[arch-general] patch integrity check to compare tree to dbs - was: Integrity Check i686 of core, extra 28-08-2009
Henning Garus
henning.garus at googlemail.com
Tue Sep 1 18:28:33 EDT 2009
On Sun, Aug 30, 2009 at 04:57:52PM +0200, Henning Garus wrote:
> On Sun, Aug 30, 2009 at 01:18:32PM +0200, Xavier wrote:
> > On Sun, Aug 30, 2009 at 12:56 PM, Henning
> > Garus<henning.garus at googlemail.com> wrote:
> > > On Sun, Aug 30, 2009 at 01:56:23AM +0200, Xavier wrote:
> > >>
> > >> Great, thanks! It indeed found all the problems I had noticed, and much more.
> > >>
> > >> It would be nice if this script could be automatically run as well,
> > >> once per week or so.
> > >>
> > >> Can you share the script used? Then we need to figure out if it can be
> > >> run in the same place than the other script.
> > >
> > > Since my script is largely based on check_packages.py that should be fairly
> > > straightforward. In fact my script expects parse_pkgbuilds.sh in the same
> > > directory.
> > >
> > > I have uploaded the script to codepad: http://codepad.org/tSmNwYNI
> > >
> >
> > I see. Then I am not sure whether we want to keep this check separate
> > or just include it in check_packages.py
>
> I kept it separate, because it deals with DBs and the ABS tree, while
> check_packages.py deals with the ABS tree only. On the other hand, integrating
> it should speed things up a bit (you run parse_pkgbuilds.sh only once) and we
> get rid of some duplicated code. On the downside the output can be quite long
> with activated --vercmp, But I am not sure if that is even useful.
>
> Somehow integrating feels like the better idea, I will look into it.

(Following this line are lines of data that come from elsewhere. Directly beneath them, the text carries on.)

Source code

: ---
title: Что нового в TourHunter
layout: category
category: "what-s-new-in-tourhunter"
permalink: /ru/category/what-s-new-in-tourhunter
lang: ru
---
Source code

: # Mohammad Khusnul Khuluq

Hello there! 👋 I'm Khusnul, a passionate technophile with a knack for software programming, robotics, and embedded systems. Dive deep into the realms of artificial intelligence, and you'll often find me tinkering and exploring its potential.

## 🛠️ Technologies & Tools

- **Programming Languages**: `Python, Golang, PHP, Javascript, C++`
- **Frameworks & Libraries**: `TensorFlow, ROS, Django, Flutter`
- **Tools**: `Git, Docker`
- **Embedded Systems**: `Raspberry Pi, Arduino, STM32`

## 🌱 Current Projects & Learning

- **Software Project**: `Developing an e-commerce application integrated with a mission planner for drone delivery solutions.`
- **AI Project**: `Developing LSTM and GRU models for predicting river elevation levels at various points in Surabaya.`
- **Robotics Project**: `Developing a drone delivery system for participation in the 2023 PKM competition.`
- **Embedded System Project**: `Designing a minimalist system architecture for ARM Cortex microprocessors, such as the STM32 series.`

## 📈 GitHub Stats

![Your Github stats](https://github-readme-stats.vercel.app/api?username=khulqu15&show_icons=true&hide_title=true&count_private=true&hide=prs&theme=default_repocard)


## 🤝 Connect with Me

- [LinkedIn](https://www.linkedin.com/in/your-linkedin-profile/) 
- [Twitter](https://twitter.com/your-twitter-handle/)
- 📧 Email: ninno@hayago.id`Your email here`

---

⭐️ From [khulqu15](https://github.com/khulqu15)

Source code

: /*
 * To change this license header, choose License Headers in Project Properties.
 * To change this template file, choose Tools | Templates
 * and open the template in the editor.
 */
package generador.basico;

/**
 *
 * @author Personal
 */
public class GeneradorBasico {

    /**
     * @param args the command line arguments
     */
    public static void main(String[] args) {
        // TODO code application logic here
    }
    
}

Here it is. seems a bit shorter this way. I also changed the handling of the
any arch. Checking any alone does not seem very useful, so I allowed multiple
abs roots to be specified.
-------------- next part --------------
>From 9f1d948bf3bd61f45e737c2b67cb4ae28cae9184 Mon Sep 17 00:00:00 2001
From: Henning Garus <henning.garus at gmail.com>
Date: Tue, 1 Sep 2009 23:54:47 +0200
Subject: [PATCH 1/2] check_packages.py: Allow multiple abs-trees
By parsing multiple abs trees we can add any when parsing the other trees,
checking any standalone doesn't make much sense.
Signed-off-by: Henning Garus <henning.garus at gmail.com>
---
cron-jobs/check_archlinux/check_packages.py | 32 ++++++++++++++------------
cron-jobs/integrity-check | 2 +-
2 files changed, 18 insertions(+), 16 deletions(-)
diff --git a/cron-jobs/check_archlinux/check_packages.py b/cron-jobs/check_archlinux/check_packages.py
index f2a9601..e4798a0 100755
--- a/cron-jobs/check_archlinux/check_packages.py
+++ b/cron-jobs/check_archlinux/check_packages.py
@@ -51,10 +51,11 @@ class Depend:
self.mod = mod
def parse_pkgbuilds(repos,arch):
- for repo in repos:
- data = commands.getoutput(os.path.dirname(sys.argv[0]) + '/parse_pkgbuilds.sh '
- + arch + ' ' + absroot + '/' + repo)
- parse_data(repo,data)
+ for absroot in absroots:
+ for repo in repos:
+ data = commands.getoutput(os.path.dirname(sys.argv[0]) + '/parse_pkgbuilds.sh '
+ + arch + ' ' + absroot + '/' + repo)
+ parse_data(repo,data)
def parse_data(repo,data):
attrname = None
@@ -332,9 +333,9 @@ def print_usage():
print "Usage: ./check_packages.py [OPTION]"
print ""
print "Options:"
- print " --abs-tree=<path> Check the specified tree (default : /var/abs)"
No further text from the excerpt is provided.